We just talked. I just said good night to you. You said that you love me and I answered that I miss you. Your last phrase “I wish you were here.” lingers in the air as I hang up. I sit unmoving, my heart pounding in my chest, my whole body frozen and shaking. I can’t breathe. I can’t stand it anymore. Not one more night, not one more minute.

My body aches for you touch. My mouth aches for your kiss. The air around me seems as if it is suffocating me, choking me, and the only way I could breathe easy again is stealing breath from your lips. The only way to warm my frozen body is with your touch. The only way to feel whole again is wrapped around you.

There is no thought in my mind but your face as I get into my car. I feel nothing but the way your fingertips feel on my skin. I don’t listen to the music playing in the background; I only hear your voice echoing in my mind.

“I wish you were here.”

The need to be close to you overruns logic and rationality.  I’m not even thinking. I’m not considering a single thing. I don’t care if I’m being too unpredictable or spontaneous. I don’t give a shit about anything but seeing you, touching you, holding you close to me. Miles and miles of road behind me, so much more in front of me. Distance means nothing to me. I’ve stopped counting. I’ve stopped calculating. I need to feel you. And that need surpasses the importance of anything else. I’d dare anyone to try to stop me.

Not gods, nor demons, could keep me away from you tonight. No threat on this earth, no promise, could contain me or make me stay put so far from your arms.

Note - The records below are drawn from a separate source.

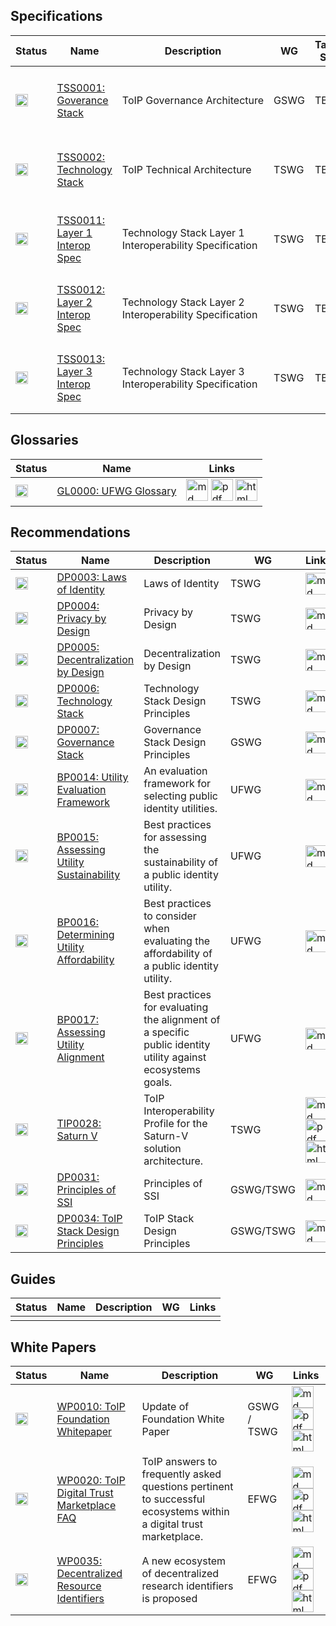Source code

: 
## Specifications

| Status | Name | Description | WG | Target SDO  | Links |
| --- | --- | --- | --- | --- | --- |
| <img src="https://trustoverip.github.io/deliverables/_images/results/Yellow_Light_Icon.png" alt="status" width="20" height="20"> | [TSS0001: Goverance Stack](github_repo_url) | ToIP Governance Architecture  | GSWG |TBD | [<img src="https://trustoverip.github.io/deliverables/_images/results/markdown.png" alt="md" width="35" height="35">](someurl) [<img src="https://trustoverip.github.io/deliverables/_images/results/pdf-logo.png" alt="pdf" width="35" height="35">](someurl) [<img src="https://trustoverip.github.io/deliverables/_images/results/html-logo.png" alt="html" width="35" height="35">](someurl)|
| <img src="https://trustoverip.github.io/deliverables/_images/results/Red_Light_Icon.png" alt="status" width="20" height="20"> | [TSS0002: Technology Stack](github_repo_url) | ToIP Technical Architecture | TSWG | TBD | [<img src="https://trustoverip.github.io/deliverables/_images/results/markdown.png" alt="md" width="35" height="35">](someurl) [<img src="https://trustoverip.github.io/deliverables/_images/results/pdf-logo.png" alt="pdf" width="35" height="35">](someurl) [<img src="https://trustoverip.github.io/deliverables/_images/results/html-logo.png" alt="html" width="35" height="35">](someurl)|
| <img src="https://trustoverip.github.io/deliverables/_images/results/Red_Light_Icon.png" alt="status" width="20" height="20"> | [TSS0011: Layer 1 Interop Spec](github_repo_url) | Technology Stack Layer 1 Interoperability Specification | TSWG | TBD | [<img src="https://trustoverip.github.io/deliverables/_images/results/markdown.png" alt="md" width="35" height="35">](someurl) [<img src="https://trustoverip.github.io/deliverables/_images/results/pdf-logo.png" alt="pdf" width="35" height="35">](someurl) [<img src="https://trustoverip.github.io/deliverables/_images/results/html-logo.png" alt="html" width="35" height="35">](someurl)|
| <img src="https://trustoverip.github.io/deliverables/_images/results/Red_Light_Icon.png" alt="status" width="20" height="20"> | [TSS0012: Layer 2 Interop Spec](github_repo_url) | Technology Stack Layer 2 Interoperability Specification | TSWG | TBD | [<img src="https://trustoverip.github.io/deliverables/_images/results/markdown.png" alt="md" width="35" height="35">](someurl) [<img src="https://trustoverip.github.io/deliverables/_images/results/pdf-logo.png" alt="pdf" width="35" height="35">](someurl) [<img src="https://trustoverip.github.io/deliverables/_images/results/html-logo.png" alt="html" width="35" height="35">](someurl)|
| <img src="https://trustoverip.github.io/deliverables/_images/results/Red_Light_Icon.png" alt="status" width="20" height="20"> | [TSS0013: Layer 3 Interop Spec](github_repo_url) |  Technology Stack Layer 3 Interoperability Specification | TSWG | TBD |[<img src="https://trustoverip.github.io/deliverables/_images/results/markdown.png" alt="md" width="35" height="35">](someurl) [<img src="https://trustoverip.github.io/deliverables/_images/results/pdf-logo.png" alt="pdf" width="35" height="35">](someurl) [<img src="https://trustoverip.github.io/deliverables/_images/results/html-logo.png" alt="html" width="35" height="35">](someurl)|

## Glossaries

| Status | Name | Links |
| --- | --- | --- |
| <img src="https://trustoverip.github.io/deliverables/_images/results/Red_Light_Icon.png" alt="status" width="20" height="20"> | [GL0000: UFWG Glossary](github_repo_url) |  [<img src="https://trustoverip.github.io/deliverables/_images/results/markdown.png" alt="md" width="35" height="35">](someurl) [<img src="https://trustoverip.github.io/deliverables/_images/results/pdf-logo.png" alt="pdf" width="35" height="35">](someurl) [<img src="https://trustoverip.github.io/deliverables/_images/results/html-logo.png" alt="html" width="35" height="35">](someurl)|


## Recommendations

| Status | Name | Description | WG | Links |
| --- | --- | --- | --- | --- |
| <img src="https://trustoverip.github.io/deliverables/_images/results/Red_Light_Icon.png" alt="status" width="20" height="20"> | [DP0003: Laws of Identity](https://github.com/trustoverip/deliverables/blob/main/recommendations/DP0003-laws-of-identity/) | Laws of Identity | TSWG | [<img src="https://trustoverip.github.io/deliverables/_images/results/markdown.png" alt="md" width="35" height="35">](https://github.com/trustoverip/deliverables/blob/main/recommendations/DP0003-laws-of-identity/DP0003-laws-of-identity.md) |
| <img src="https://trustoverip.github.io/deliverables/_images/results/Red_Light_Icon.png" alt="status" width="20" height="20"> | [DP0004: Privacy by Design](https://github.com/trustoverip/deliverables/tree/main/recommendations/DP0004-privacy-by-design) | Privacy by Design | TSWG | [<img src="https://trustoverip.github.io/deliverables/_images/results/markdown.png" alt="md" width="35" height="35">](https://github.com/trustoverip/deliverables/tree/main/recommendations/DP0004-privacy-by-design/DP0004-privacy-by-design.md) |
| <img src="https://trustoverip.github.io/deliverables/_images/results/Red_Light_Icon.png" alt="status" width="20" height="20"> | [DP0005: Decentralization by Design](github_repo_url) | Decentralization by Design | TSWG | [<img src="https://trustoverip.github.io/deliverables/_images/results/markdown.png" alt="md" width="35" height="35">](someurl) |
| <img src="https://trustoverip.github.io/deliverables/_images/results/Red_Light_Icon.png" alt="status" width="20" height="20"> | [DP0006: Technology Stack](github_repo_url) | Technology Stack Design Principles | TSWG | [<img src="https://trustoverip.github.io/deliverables/_images/results/markdown.png" alt="md" width="35" height="35">](someurl) |
| <img src="https://trustoverip.github.io/deliverables/_images/results/Yellow_Light_Icon.png" alt="status" width="20" height="20"> | [DP0007: Governance Stack](https://github.com/trustoverip/deliverables/tree/main/recommendations/DP0007-governance-stack) | Governance Stack Design Principles | GSWG | [<img src="https://trustoverip.github.io/deliverables/_images/results/markdown.png" alt="md" width="35" height="35">](https://github.com/trustoverip/deliverables/tree/main/recommendations/DP0007-governance-stack/DP0007-governance-stack.md) |
| <img src="https://trustoverip.github.io/deliverables/_images/results/Yellow_Light_Icon.png" alt="status" width="20" height="20"> | [BP0014: Utility Evaluation Framework](https://github.com/trustoverip/deliverables/tree/main/recommendations/BP0014-utility-evaluation-framework) | An evaluation framework for selecting public identity utilities.| UFWG | [<img src="https://trustoverip.github.io/deliverables/_images/results/markdown.png" alt="md" width="35" height="35">](https://github.com/trustoverip/deliverables/tree/main/recommendations/BP0014-utility-evaluation-framework/BP0014-utility-evaluation-framework.md) |
| <img src="https://trustoverip.github.io/deliverables/_images/results/Yellow_Light_Icon.png" alt="status" width="20" height="20"> | [BP0015: Assessing Utility Sustainability](https://github.com/trustoverip/deliverables/tree/main/recommendations/BP0015-assessing-utility-sustainability) | Best practices for assessing the sustainability of a public identity utility. | UFWG | [<img src="https://trustoverip.github.io/deliverables/_images/results/markdown.png" alt="md" width="35" height="35">](https://github.com/trustoverip/deliverables/tree/main/recommendations/BP0015-assessing-utility-sustainability/BP0015-assessing-utility-sustainability.md) |
| <img src="https://trustoverip.github.io/deliverables/_images/results/Yellow_Light_Icon.png" alt="status" width="20" height="20"> | [BP0016: Determining Utility Affordability](https://github.com/trustoverip/deliverables/tree/main/recommendations/BP0016-determining-utility-affordability) | Best practices to consider when evaluating the affordability of a public identity utility. | UFWG | [<img src="https://trustoverip.github.io/deliverables/_images/results/markdown.png" alt="md" width="35" height="35">](https://github.com/trustoverip/deliverables/tree/main/recommendations/BP0016-determining-utility-affordability/BP0016-determining-utility-affordability.md) |
| <img src="https://trustoverip.github.io/deliverables/_images/results/Yellow_Light_Icon.png" alt="status" width="20" height="20"> | [BP0017: Assessing Utility Alignment](https://github.com/trustoverip/deliverables/tree/main/recommendations/BP0017-assessing-utility-alignment) | Best practices for evaluating the alignment of a specific public identity utility against ecosystems goals. | UFWG | [<img src="https://trustoverip.github.io/deliverables/_images/results/markdown.png" alt="md" width="35" height="35">](https://github.com/trustoverip/deliverables/tree/main/recommendations/BP0017-assessing-utility-alignment/BP0017-assessing-utility-alignment.md) |
| <img src="https://trustoverip.github.io/deliverables/_images/results/Red_Light_Icon.png" alt="status" width="20" height="20"> | [TIP0028: Saturn V](https://github.com/trustoverip/TIP0028-saturn-v) | ToIP Interoperability Profile for the Saturn-V solution architecture. | TSWG | [<img src="https://trustoverip.github.io/deliverables/_images/results/markdown.png" alt="md" width="35" height="35">](https://github.com/trustoverip/WP0020-digital-trust-marketplace-faq/blob/main/publish/TIP0028-saturn-v.md) [<img src="https://trustoverip.github.io/deliverables/_images/results/pdf-logo.png" alt="pdf" width="35" height="35">](https://github.com/trustoverip/TIP0028-saturn-v/blob/main/publish/TIP0028-saturn-v.pdf) [<img src="https://trustoverip.github.io/deliverables/_images/results/html-logo.png" alt="html" width="35" height="35">](https://trustoverip.github.io/TIP0028-saturn-v/)|
| <img src="https://trustoverip.github.io/deliverables/_images/results/Red_Light_Icon.png" alt="status" width="20" height="20"> | [DP0031: Principles of SSI](https://github.com/trustoverip/deliverables/tree/main/recommendations/DP0031-principles-of-ssi) | Principles of SSI | GSWG/TSWG | [<img src="https://trustoverip.github.io/deliverables/_images/results/markdown.png" alt="md" width="35" height="35">](someurl) |
| <img src="https://trustoverip.github.io/deliverables/_images/results/Yellow_Light_Icon.png" alt="status" width="20" height="20"> | [DP0034: ToIP Stack Design Principles](https://github.com/trustoverip/deliverables/tree/main/recommendations/DP0034-toip-stack-design-principles) | ToIP Stack Design Principles | GSWG/TSWG | [<img src="https://trustoverip.github.io/deliverables/_images/results/markdown.png" alt="md" width="35" height="35">](someurl) |

## Guides

| Status | Name | Description | WG | Links |
| --- | --- | --- | --- | --- |
| | | | |

## White Papers
| Status | Name | Description | WG | Links |
| --- | --- | --- | --- | --- |
| <img src="https://trustoverip.github.io/deliverables/_images/results/Yellow_Light_Icon.png" alt="status" width="20" height="20"> | [WP0010: ToIP Foundation Whitepaper](https://github.com/trustoverip/WP0010-toip-foundation-whitepaper) | Update of Foundation White Paper | GSWG / TSWG | [<img src="https://trustoverip.github.io/deliverables/_images/results/markdown.png" alt="md" width="35" height="35">](someurl) [<img src="https://trustoverip.github.io/deliverables/_images/results/pdf-logo.png" alt="pdf" width="35" height="35">](someurl) [<img src="https://trustoverip.github.io/deliverables/_images/results/html-logo.png" alt="html" width="35" height="35">](https://trustoverip.github.io/WP0010-toip-foundation-whitepaper/)|
| <img src="https://trustoverip.github.io/deliverables/_images/results/Yellow_Light_Icon.png" alt="status" width="20" height="20"> | [WP0020: ToIP Digital Trust Marketplace FAQ](https://github.com/trustoverip/WP0020-digital-trust-marketplace-faq/) | ToIP answers to frequently asked questions pertinent to successful ecosystems within a digital trust marketplace. | EFWG | [<img src="https://trustoverip.github.io/deliverables/_images/results/markdown.png" alt="md" width="35" height="35">](https://github.com/trustoverip/WP0020-digital-trust-marketplace-faq/blob/main/publish/WP0020-digital-trust-marketplace-faq.md) [<img src="https://trustoverip.github.io/deliverables/_images/results/pdf-logo.png" alt="pdf" width="35" height="35">](https://github.com/trustoverip/WP0020-digital-trust-marketplace-faq/blob/main/publish/WP0020-digital-trust-marketplace-faq.pdf) [<img src="https://trustoverip.github.io/deliverables/_images/results/html-logo.png" alt="html" width="35" height="35">](https://trustoverip.github.io/WP0020-digital-trust-marketplace-faq/)|
| <img src="https://trustoverip.github.io/deliverables/_images/results/Yellow_Light_Icon.png" alt="status" width="20" height="20"> | [WP0035: Decentralized Resource Identifiers](https://github.com/trustoverip/WP0035-decentralized-resource-identifiers) | A new ecosystem of decentralized research identifiers is proposed | EFWG | [<img src="https://trustoverip.github.io/deliverables/_images/results/markdown.png" alt="md" width="35" height="35">](someurl) [<img src="https://trustoverip.github.io/deliverables/_images/results/pdf-logo.png" alt="pdf" width="35" height="35">](someurl) [<img src="https://trustoverip.github.io/deliverables/_images/results/html-logo.png" alt="html" width="35" height="35">](https://github.com/trustoverip/WP0035-decentralized-resource-identifiers/)|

Desire has become need, as if simply wanting you as much as I do is not enough, my will to be patient and understanding crumbles by the second and disappears with each mile Ι put behind me.

No distance can keep you away from someone you want so much.
No distance is significant enough to keep me away from you tonight.

My mind divided between you and the road, I see signs and billboards with the corner of my eye, and barely notice as other cars in the other lanes zip past me. There is no such thing as fear in me as I step on the gas, as I push the limits of being pulled over for speeding. I already know what I’d say.

I need to be near him. Now. An hour ago. Yesterday. 

As I walk through the door and into the bedroom, the sun begins creeping up and light is barely slipping through the curtains. You’re fast asleep. And, just being in your presence my heart calmed, my shaking stopped, and I could finally breathe. As if you knew, you turn and look up at me as I sit at the edge of the bed. As if you expected me, you pull me close and kiss me. “You drove all night?” 

Yes, I drove all night. Just to be close to you.